Gather each line of the entries below that includes "endif".

[Dataset entries]
..............................
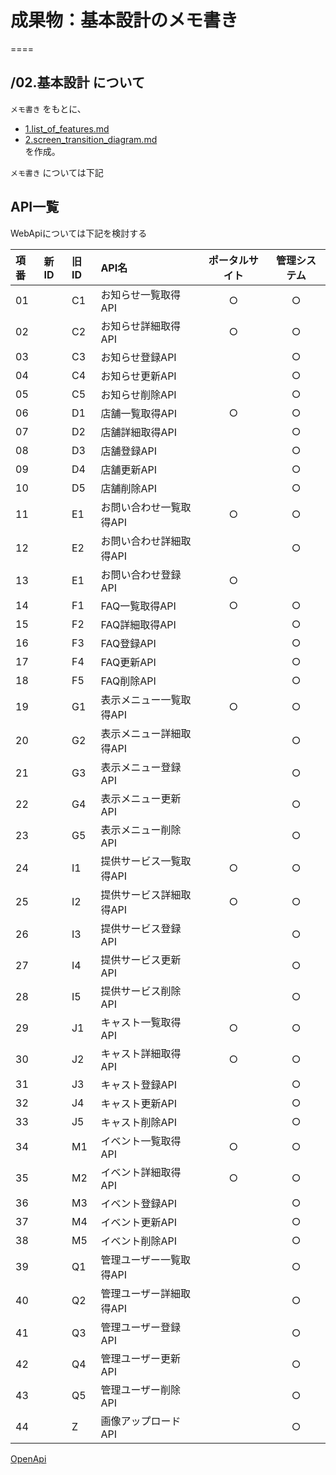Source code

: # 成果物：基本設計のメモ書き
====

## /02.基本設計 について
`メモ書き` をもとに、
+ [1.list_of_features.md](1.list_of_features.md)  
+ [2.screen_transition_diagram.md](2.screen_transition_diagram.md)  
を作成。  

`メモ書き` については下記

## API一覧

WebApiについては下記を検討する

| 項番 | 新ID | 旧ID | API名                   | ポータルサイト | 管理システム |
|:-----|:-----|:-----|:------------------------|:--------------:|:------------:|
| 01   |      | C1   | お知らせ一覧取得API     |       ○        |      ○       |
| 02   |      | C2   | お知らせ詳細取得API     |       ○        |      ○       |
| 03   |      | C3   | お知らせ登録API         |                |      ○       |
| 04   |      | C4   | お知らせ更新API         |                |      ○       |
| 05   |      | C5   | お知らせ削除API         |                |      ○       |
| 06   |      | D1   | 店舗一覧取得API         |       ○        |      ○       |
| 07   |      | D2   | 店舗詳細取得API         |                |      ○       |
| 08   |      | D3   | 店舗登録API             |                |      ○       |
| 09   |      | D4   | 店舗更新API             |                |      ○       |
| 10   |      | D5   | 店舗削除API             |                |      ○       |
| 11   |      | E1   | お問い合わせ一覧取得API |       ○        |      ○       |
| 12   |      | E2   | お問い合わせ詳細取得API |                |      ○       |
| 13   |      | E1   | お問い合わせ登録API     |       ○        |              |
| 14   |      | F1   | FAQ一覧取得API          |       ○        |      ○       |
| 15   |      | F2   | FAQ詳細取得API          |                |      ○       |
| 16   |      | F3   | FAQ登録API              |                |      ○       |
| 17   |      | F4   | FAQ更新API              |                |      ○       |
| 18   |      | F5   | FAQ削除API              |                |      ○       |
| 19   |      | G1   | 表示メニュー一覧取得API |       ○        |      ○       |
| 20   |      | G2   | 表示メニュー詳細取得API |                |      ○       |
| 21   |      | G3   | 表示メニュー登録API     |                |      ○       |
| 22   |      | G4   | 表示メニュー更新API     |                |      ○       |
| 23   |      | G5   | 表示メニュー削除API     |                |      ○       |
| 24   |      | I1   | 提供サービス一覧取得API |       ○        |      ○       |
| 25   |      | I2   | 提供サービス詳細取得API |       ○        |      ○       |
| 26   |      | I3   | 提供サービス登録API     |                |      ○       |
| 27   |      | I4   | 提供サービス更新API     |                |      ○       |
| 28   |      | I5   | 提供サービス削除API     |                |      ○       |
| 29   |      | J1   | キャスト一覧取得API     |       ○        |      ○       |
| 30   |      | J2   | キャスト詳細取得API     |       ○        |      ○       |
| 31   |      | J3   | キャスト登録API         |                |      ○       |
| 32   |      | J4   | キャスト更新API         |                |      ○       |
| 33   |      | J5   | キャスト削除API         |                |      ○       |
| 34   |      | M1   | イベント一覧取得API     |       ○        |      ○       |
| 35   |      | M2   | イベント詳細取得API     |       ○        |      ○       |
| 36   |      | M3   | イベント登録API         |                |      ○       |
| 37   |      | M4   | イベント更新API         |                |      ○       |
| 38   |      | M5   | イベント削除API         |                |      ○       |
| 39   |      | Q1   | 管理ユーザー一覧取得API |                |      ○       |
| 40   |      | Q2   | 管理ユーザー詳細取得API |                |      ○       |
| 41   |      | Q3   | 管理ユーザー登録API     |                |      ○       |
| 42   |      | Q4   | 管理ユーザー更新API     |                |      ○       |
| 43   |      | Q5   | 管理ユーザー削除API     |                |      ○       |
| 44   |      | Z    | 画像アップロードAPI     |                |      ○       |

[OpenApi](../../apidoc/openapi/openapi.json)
..............................
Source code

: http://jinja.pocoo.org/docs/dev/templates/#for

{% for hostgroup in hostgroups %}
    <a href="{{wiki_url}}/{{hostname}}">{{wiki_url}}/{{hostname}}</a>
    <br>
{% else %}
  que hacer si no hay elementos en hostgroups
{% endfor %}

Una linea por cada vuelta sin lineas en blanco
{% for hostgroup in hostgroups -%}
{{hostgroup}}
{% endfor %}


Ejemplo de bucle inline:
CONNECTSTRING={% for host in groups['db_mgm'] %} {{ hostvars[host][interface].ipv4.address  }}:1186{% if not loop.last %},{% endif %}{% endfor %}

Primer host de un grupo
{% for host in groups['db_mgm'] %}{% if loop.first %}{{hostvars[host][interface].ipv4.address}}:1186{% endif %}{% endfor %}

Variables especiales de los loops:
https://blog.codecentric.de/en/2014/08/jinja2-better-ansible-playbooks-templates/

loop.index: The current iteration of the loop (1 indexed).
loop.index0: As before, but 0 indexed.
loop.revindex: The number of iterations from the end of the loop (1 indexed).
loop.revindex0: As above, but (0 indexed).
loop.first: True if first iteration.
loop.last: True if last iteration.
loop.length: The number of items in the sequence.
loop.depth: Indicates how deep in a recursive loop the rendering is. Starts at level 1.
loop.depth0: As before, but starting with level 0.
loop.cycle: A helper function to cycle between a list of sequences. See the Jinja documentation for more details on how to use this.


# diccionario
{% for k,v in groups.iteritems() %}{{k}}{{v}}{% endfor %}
..............................
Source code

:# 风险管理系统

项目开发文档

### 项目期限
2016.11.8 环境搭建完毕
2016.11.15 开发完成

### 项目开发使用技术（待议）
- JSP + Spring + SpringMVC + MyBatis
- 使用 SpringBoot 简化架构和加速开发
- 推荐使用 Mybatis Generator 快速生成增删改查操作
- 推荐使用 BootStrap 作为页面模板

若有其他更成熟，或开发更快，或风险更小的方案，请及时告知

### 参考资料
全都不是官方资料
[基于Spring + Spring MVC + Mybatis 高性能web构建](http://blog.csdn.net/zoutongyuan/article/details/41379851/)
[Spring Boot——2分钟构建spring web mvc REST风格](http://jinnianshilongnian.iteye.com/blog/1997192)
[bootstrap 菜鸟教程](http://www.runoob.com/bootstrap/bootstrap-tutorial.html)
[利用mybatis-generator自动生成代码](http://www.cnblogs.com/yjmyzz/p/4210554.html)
..............................
▶ **Response for this exercise**
CONNECTSTRING={% for host in groups['db_mgm'] %} {{ hostvars[host][interface].ipv4.address  }}:1186{% if not loop.last %},{% endif %}{% endfor %}
{% for host in groups['db_mgm'] %}{% if loop.first %}{{hostvars[host][interface].ipv4.address}}:1186{% endif %}{% endfor %}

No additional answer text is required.